> Work required: Look through the data below for the line with "um aplicativo de" and the line with "do cliente JavaScript", then output those two and all lines in between, exactly as written.

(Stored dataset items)
☆ ☆ ☆ ☆ ☆
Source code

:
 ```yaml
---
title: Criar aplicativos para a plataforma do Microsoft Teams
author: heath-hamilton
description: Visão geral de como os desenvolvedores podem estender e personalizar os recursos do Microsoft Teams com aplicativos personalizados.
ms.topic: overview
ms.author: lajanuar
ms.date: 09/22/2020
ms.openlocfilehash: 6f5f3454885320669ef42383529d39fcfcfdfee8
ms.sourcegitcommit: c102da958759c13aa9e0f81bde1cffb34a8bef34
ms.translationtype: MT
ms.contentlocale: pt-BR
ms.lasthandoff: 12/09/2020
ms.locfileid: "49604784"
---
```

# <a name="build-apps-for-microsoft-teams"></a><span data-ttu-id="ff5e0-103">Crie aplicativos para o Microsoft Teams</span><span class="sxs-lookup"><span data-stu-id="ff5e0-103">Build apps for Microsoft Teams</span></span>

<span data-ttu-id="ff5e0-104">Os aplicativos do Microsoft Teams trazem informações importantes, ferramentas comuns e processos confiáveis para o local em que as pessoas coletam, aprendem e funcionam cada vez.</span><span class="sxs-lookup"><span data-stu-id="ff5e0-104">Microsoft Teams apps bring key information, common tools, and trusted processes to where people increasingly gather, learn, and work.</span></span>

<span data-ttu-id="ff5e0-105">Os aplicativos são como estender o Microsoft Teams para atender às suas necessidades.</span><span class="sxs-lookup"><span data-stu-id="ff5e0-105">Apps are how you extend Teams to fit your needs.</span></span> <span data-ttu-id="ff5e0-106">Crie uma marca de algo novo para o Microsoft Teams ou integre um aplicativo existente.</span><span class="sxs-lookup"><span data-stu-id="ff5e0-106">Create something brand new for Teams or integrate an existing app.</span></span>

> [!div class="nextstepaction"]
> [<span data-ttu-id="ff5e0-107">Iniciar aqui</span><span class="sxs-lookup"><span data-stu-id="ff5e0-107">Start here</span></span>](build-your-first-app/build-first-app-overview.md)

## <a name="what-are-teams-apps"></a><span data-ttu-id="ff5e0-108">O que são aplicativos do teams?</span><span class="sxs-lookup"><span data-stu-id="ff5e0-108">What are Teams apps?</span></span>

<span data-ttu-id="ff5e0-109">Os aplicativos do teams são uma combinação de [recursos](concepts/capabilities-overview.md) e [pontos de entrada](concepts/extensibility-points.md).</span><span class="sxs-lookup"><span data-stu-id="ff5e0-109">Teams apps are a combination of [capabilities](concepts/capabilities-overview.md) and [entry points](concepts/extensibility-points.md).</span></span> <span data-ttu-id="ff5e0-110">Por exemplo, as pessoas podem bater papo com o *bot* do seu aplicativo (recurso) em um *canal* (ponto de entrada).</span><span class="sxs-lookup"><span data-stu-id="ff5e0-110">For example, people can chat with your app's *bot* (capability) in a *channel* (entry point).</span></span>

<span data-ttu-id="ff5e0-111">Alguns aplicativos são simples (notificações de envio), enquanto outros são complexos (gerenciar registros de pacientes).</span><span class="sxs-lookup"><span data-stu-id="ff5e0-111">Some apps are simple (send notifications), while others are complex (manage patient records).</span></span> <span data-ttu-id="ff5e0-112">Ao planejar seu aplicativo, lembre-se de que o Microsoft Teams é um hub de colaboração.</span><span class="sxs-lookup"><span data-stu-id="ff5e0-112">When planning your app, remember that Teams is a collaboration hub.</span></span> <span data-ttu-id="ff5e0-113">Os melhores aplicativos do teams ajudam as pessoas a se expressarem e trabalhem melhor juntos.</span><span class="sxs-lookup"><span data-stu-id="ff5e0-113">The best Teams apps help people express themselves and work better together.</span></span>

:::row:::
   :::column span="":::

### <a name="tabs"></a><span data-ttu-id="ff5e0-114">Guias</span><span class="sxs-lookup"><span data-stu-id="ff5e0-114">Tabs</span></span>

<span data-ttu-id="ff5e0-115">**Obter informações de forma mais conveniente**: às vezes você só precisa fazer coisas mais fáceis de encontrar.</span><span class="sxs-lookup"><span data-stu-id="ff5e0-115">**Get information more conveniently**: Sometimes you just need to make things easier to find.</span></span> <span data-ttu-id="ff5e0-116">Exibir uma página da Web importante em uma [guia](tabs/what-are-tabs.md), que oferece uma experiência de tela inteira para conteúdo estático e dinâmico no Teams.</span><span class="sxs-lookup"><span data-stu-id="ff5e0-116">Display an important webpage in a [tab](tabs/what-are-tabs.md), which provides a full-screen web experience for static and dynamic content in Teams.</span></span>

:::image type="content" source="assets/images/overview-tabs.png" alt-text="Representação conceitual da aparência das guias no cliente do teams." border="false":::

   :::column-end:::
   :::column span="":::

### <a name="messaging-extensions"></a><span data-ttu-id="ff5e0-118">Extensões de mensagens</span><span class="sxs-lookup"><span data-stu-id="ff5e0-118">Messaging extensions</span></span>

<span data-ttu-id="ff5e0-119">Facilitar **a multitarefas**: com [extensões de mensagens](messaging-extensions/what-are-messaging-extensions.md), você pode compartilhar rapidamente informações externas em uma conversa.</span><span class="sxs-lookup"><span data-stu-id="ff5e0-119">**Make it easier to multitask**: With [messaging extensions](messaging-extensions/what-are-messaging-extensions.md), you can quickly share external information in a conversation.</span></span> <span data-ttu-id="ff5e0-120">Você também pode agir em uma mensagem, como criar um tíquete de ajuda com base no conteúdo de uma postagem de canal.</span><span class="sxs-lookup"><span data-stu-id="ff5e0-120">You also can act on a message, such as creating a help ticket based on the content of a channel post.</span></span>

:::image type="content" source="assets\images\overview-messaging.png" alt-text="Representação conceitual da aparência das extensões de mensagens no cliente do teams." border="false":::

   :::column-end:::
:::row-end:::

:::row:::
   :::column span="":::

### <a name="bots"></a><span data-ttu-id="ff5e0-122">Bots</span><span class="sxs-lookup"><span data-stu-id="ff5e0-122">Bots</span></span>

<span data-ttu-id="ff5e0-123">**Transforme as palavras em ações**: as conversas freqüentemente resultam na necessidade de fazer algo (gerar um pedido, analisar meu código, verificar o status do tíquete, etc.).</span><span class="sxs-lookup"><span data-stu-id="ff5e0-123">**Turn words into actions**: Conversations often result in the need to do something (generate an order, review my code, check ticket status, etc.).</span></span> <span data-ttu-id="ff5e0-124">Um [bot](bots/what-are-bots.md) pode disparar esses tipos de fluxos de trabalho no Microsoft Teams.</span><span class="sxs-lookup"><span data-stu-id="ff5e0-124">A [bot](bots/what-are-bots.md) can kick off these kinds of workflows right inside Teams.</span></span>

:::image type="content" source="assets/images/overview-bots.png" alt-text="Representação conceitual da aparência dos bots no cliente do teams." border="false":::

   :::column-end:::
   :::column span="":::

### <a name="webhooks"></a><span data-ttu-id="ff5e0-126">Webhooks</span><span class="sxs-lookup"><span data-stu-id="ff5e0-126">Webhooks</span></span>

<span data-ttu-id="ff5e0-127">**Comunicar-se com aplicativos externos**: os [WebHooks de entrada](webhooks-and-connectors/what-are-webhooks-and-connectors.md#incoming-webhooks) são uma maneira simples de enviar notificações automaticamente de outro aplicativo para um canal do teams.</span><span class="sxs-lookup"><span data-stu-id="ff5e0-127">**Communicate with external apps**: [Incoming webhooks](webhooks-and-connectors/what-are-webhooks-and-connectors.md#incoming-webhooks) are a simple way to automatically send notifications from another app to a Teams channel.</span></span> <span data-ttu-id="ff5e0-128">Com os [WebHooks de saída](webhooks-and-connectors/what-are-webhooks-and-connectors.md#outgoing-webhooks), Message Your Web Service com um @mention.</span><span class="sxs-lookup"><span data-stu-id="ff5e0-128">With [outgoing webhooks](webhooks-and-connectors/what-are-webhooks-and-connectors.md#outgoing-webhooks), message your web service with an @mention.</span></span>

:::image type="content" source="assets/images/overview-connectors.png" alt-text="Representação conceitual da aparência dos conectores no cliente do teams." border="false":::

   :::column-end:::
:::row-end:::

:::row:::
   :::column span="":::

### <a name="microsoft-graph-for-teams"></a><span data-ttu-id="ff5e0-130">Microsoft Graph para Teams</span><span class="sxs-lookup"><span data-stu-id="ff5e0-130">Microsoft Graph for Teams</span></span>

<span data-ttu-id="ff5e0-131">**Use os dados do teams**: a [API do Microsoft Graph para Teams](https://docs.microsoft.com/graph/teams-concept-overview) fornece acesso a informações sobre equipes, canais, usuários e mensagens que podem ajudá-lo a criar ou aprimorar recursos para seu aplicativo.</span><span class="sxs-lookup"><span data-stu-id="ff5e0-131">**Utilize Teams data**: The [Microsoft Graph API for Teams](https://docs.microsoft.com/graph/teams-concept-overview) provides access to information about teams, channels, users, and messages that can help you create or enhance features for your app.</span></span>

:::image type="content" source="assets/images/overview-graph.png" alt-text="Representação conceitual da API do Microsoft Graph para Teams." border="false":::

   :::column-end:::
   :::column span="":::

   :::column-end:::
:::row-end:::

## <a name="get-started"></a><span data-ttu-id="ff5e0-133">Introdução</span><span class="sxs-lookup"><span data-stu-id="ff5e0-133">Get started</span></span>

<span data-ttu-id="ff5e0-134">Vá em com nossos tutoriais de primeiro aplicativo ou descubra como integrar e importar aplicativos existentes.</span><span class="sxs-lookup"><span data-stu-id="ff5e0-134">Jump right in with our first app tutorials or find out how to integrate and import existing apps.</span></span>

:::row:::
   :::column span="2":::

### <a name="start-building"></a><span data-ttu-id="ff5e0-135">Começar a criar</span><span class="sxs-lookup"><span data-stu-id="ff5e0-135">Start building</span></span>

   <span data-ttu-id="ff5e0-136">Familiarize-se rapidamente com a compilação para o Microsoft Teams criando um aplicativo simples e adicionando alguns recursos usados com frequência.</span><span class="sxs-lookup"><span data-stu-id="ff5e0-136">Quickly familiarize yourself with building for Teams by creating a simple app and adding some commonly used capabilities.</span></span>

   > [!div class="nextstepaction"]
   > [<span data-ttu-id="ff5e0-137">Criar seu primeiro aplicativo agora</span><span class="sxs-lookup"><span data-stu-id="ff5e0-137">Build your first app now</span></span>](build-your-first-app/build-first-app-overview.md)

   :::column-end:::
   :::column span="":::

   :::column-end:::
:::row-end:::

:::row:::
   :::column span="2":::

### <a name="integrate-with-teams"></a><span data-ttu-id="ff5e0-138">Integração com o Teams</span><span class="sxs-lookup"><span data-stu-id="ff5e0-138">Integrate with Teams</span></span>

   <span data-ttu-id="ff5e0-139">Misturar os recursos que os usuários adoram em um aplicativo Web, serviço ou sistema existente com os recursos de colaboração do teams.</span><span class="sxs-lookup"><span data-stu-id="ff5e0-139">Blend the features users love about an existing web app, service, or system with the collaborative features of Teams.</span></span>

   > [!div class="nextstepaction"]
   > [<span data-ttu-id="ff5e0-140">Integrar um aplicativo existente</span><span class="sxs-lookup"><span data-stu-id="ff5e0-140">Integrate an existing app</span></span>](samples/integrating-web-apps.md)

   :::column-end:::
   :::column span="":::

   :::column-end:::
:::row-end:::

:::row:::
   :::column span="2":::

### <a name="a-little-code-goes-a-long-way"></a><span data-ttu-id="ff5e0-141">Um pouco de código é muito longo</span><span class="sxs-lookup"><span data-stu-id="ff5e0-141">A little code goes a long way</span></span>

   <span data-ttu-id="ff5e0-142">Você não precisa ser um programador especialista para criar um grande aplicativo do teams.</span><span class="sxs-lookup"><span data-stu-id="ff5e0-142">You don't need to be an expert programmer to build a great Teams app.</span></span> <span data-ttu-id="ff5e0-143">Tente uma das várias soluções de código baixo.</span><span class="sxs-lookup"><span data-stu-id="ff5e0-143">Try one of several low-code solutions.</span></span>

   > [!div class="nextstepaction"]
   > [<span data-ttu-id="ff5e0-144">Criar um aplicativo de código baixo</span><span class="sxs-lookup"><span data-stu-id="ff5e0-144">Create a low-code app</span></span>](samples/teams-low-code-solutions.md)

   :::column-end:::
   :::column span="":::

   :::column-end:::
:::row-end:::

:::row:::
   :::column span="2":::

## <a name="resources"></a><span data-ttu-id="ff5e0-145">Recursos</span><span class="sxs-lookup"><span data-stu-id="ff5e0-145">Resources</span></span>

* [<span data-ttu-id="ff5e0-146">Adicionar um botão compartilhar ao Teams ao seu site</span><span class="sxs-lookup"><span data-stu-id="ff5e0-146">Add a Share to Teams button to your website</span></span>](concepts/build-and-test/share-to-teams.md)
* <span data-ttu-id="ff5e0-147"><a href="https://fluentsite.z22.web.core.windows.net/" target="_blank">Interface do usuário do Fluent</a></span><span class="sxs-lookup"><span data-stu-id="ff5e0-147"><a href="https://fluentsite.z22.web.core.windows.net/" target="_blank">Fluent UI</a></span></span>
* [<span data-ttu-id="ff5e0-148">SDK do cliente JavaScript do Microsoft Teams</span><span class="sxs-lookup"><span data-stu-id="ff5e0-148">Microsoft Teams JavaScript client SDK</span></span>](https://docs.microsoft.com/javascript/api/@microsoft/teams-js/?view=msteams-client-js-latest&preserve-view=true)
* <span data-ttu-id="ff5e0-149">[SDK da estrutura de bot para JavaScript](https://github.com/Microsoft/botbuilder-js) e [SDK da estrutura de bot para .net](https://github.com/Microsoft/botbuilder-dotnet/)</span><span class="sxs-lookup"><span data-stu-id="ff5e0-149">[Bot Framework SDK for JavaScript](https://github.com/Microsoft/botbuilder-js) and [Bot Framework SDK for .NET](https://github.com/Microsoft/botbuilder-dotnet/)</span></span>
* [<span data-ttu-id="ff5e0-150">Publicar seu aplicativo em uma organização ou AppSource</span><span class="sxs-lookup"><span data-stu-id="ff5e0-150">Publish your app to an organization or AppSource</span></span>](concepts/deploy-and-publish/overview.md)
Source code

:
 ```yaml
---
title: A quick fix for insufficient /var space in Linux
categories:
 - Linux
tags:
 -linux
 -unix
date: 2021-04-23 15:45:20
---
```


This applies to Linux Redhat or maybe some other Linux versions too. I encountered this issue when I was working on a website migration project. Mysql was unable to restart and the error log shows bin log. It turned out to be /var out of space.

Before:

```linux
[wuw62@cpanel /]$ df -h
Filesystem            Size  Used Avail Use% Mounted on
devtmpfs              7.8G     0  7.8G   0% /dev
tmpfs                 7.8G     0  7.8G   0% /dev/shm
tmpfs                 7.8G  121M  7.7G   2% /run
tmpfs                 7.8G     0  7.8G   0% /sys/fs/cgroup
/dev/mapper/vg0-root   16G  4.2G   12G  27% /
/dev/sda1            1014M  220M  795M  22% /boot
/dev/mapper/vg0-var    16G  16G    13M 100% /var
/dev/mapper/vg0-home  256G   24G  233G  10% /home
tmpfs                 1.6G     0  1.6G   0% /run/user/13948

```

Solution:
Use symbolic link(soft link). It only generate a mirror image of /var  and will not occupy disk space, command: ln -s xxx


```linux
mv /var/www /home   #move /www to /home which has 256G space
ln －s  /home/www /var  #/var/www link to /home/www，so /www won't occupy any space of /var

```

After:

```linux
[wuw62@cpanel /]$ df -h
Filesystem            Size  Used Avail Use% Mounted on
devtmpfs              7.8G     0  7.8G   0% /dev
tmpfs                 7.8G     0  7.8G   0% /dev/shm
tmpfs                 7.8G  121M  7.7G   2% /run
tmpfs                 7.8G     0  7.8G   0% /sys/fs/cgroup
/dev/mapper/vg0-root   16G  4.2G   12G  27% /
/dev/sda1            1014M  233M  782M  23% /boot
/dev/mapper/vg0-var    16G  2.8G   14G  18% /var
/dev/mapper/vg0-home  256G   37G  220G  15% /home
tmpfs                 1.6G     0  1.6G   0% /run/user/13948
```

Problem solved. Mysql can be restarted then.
☆ ☆ ☆ ☆ ☆
> Written response:
   > [<span data-ttu-id="ff5e0-144">Criar um aplicativo de código baixo</span><span class="sxs-lookup"><span data-stu-id="ff5e0-144">Create a low-code app</span></span>](samples/teams-low-code-solutions.md)

   :::column-end:::
   :::column span="":::

   :::column-end:::
:::row-end:::

:::row:::
   :::column span="2":::

## <a name="resources"></a><span data-ttu-id="ff5e0-145">Recursos</span><span class="sxs-lookup"><span data-stu-id="ff5e0-145">Resources</span></span>

* [<span data-ttu-id="ff5e0-146">Adicionar um botão compartilhar ao Teams ao seu site</span><span class="sxs-lookup"><span data-stu-id="ff5e0-146">Add a Share to Teams button to your website</span></span>](concepts/build-and-test/share-to-teams.md)
* <span data-ttu-id="ff5e0-147"><a href="https://fluentsite.z22.web.core.windows.net/" target="_blank">Interface do usuário do Fluent</a></span><span class="sxs-lookup"><span data-stu-id="ff5e0-147"><a href="https://fluentsite.z22.web.core.windows.net/" target="_blank">Fluent UI</a></span></span>
* [<span data-ttu-id="ff5e0-148">SDK do cliente JavaScript do Microsoft Teams</span><span class="sxs-lookup"><span data-stu-id="ff5e0-148">Microsoft Teams JavaScript client SDK</span></span>](https://docs.microsoft.com/javascript/api/@microsoft/teams-js/?view=msteams-client-js-latest&preserve-view=true)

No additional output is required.